It is then to this, also called the Kidron Valley, from the Arab name Wady Kedron, that I conduct the reader, in order that we may examine it thoroughly. After descending by the road nearly to the bottom of the slope, we come to a bare patch of yellow limestone-rock, said to be the spot were S. Stephen was stoned. The tradition however does not rest upon a probable foundation, and is more recent than the time of the Crusades; and as no mention is made in the Bible[540] of either the gate or the direction of the place where the Proto-martyr suffered, I must be allowed to doubt its truth. It however is so firmly implanted in the minds of the pilgrims of the different sects who visit the place, that their eyes are able to discover the Saint's effigy on the rock itself; and they forget that even if it had been sculptured there, it would have long ago disappeared under the hammers of the devout believers, who have for some centuries made a practice of breaking off fragments as relics. Several writers have demonstrated the worthlessness of the tradition, by shewing that from the fifth century to the close of the Latin kingdom at Jerusalem, the place of the Saint's martyrdom was believed to be outside the present Damascus Gate, which then bore S. Stephen's name[541]. It is not known for what reason this name was in the fourteenth century transferred to the east gate, which, during the Crusades, had always been called the Gate of Jehoshaphat.

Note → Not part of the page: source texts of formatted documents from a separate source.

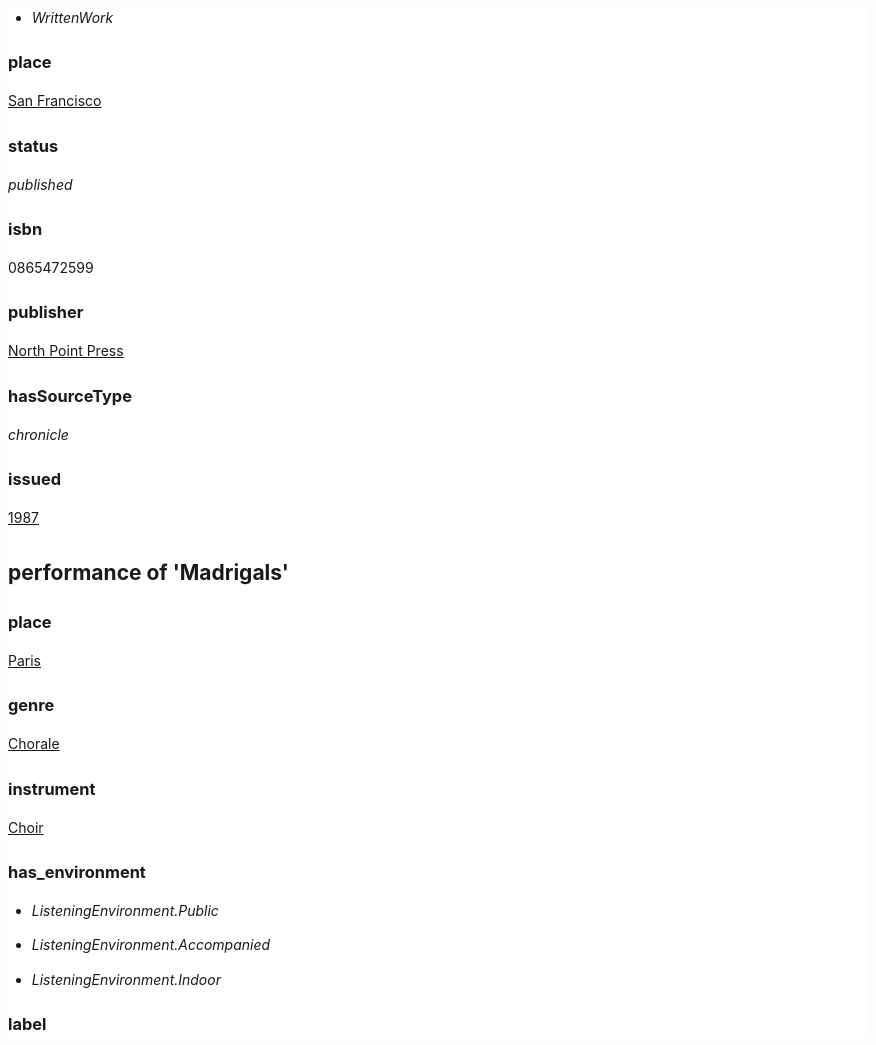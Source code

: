  - *WrittenWork*

### place


[San Francisco](#San-Francisco)

### status


*published*

### isbn


0865472599

### publisher


[North Point Press](#North-Point-Press)

### hasSourceType


*chronicle*

### issued


[1987](#1987)

## performance of 'Madrigals'

### place


[Paris](#Paris)

### genre


[Chorale](#Chorale)

### instrument


[Choir](#Choir)

### has_environment

 - *ListeningEnvironment.Public*

 - *ListeningEnvironment.Accompanied*

 - *ListeningEnvironment.Indoor*

### label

Near this pretended site of the Saint's martyrdom is the opening of a cave, which some consider to have been the entrance into the vaults of a church, erected by the Empress Eudoxia. I endeavoured to clear it out, but was prevented by the quantity of stones and earth it contained; however, I was able to ascertain that it had been an ancient cistern, and did not present any indications of the presence of tombs. I think that the letters at the opening, now scarcely visible, are the work of pilgrims. Eudoxia's church was a little distance from the Damascus Gate (as I will presently explain); and the steepness of the rocks and the unevenness of the surface here precludes us from believing that this can have ever been the site of a church, and there are no traces of ancient walls, nor hewn stones lying about, to shew that any building has been erected here.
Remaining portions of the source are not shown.